Exact reproduction of all the data is required, with pictures excluded.

(Document images with source code)
********************

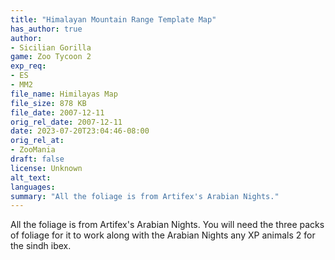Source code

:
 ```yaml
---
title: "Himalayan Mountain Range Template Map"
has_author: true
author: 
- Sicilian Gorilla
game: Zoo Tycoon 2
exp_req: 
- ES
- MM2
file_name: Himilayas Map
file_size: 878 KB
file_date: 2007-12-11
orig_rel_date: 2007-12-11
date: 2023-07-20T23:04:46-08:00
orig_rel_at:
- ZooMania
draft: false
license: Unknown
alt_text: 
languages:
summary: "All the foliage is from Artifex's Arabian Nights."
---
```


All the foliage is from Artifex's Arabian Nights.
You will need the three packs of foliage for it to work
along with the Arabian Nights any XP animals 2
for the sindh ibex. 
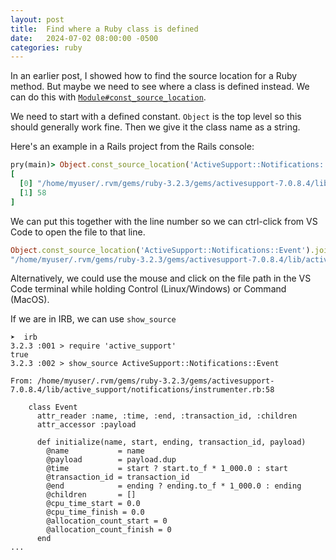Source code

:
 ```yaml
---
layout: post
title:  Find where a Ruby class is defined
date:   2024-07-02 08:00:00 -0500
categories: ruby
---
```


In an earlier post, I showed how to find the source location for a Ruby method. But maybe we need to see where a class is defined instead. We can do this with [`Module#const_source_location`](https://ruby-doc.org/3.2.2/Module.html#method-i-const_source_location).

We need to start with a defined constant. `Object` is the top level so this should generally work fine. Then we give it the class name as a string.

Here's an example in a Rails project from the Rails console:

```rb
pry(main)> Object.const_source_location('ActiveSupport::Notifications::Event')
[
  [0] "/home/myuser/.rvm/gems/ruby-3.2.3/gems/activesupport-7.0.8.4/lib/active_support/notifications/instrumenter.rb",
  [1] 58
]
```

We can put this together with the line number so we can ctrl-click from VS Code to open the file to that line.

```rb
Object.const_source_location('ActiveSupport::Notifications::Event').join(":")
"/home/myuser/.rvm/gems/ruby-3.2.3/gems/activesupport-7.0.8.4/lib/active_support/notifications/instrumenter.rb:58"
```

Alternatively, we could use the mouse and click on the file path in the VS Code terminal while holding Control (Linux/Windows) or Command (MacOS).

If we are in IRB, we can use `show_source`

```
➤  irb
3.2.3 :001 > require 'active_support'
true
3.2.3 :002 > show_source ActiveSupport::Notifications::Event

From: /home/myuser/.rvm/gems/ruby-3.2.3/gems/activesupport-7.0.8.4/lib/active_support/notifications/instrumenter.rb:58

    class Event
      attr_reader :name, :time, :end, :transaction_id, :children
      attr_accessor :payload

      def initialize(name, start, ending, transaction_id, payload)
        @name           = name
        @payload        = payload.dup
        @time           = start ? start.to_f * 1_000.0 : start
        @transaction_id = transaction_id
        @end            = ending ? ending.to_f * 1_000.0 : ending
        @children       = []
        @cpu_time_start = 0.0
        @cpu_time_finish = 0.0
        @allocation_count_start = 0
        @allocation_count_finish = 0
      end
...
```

********************

ANSWER BELOW:
Source code

:
 ```yaml
---
title: "Himalayan Mountain Range Template Map"
has_author: true
author: 
- Sicilian Gorilla
game: Zoo Tycoon 2
exp_req: 
- ES
- MM2
file_name: Himilayas Map
file_size: 878 KB
file_date: 2007-12-11
orig_rel_date: 2007-12-11
date: 2023-07-20T23:04:46-08:00
orig_rel_at:
- ZooMania
draft: false
license: Unknown
alt_text: 
languages:
summary: "All the foliage is from Artifex's Arabian Nights."
---
```


All the foliage is from Artifex's Arabian Nights.
You will need the three packs of foliage for it to work
along with the Arabian Nights any XP animals 2
for the sindh ibex. 
Source code

:
 ```yaml
---
layout: post
title:  Find where a Ruby class is defined
date:   2024-07-02 08:00:00 -0500
categories: ruby
---
```


In an earlier post, I showed how to find the source location for a Ruby method. But maybe we need to see where a class is defined instead. We can do this with [`Module#const_source_location`](https://ruby-doc.org/3.2.2/Module.html#method-i-const_source_location).

We need to start with a defined constant. `Object` is the top level so this should generally work fine. Then we give it the class name as a string.

Here's an example in a Rails project from the Rails console:

```rb
pry(main)> Object.const_source_location('ActiveSupport::Notifications::Event')
[
  [0] "/home/myuser/.rvm/gems/ruby-3.2.3/gems/activesupport-7.0.8.4/lib/active_support/notifications/instrumenter.rb",
  [1] 58
]
```

We can put this together with the line number so we can ctrl-click from VS Code to open the file to that line.

```rb
Object.const_source_location('ActiveSupport::Notifications::Event').join(":")
"/home/myuser/.rvm/gems/ruby-3.2.3/gems/activesupport-7.0.8.4/lib/active_support/notifications/instrumenter.rb:58"
```

Alternatively, we could use the mouse and click on the file path in the VS Code terminal while holding Control (Linux/Windows) or Command (MacOS).

If we are in IRB, we can use `show_source`

```
➤  irb
3.2.3 :001 > require 'active_support'
true
3.2.3 :002 > show_source ActiveSupport::Notifications::Event

From: /home/myuser/.rvm/gems/ruby-3.2.3/gems/activesupport-7.0.8.4/lib/active_support/notifications/instrumenter.rb:58

    class Event
      attr_reader :name, :time, :end, :transaction_id, :children
      attr_accessor :payload

      def initialize(name, start, ending, transaction_id, payload)
        @name           = name
        @payload        = payload.dup
        @time           = start ? start.to_f * 1_000.0 : start
        @transaction_id = transaction_id
        @end            = ending ? ending.to_f * 1_000.0 : ending
        @children       = []
        @cpu_time_start = 0.0
        @cpu_time_finish = 0.0
        @allocation_count_start = 0
        @allocation_count_finish = 0
      end
...
```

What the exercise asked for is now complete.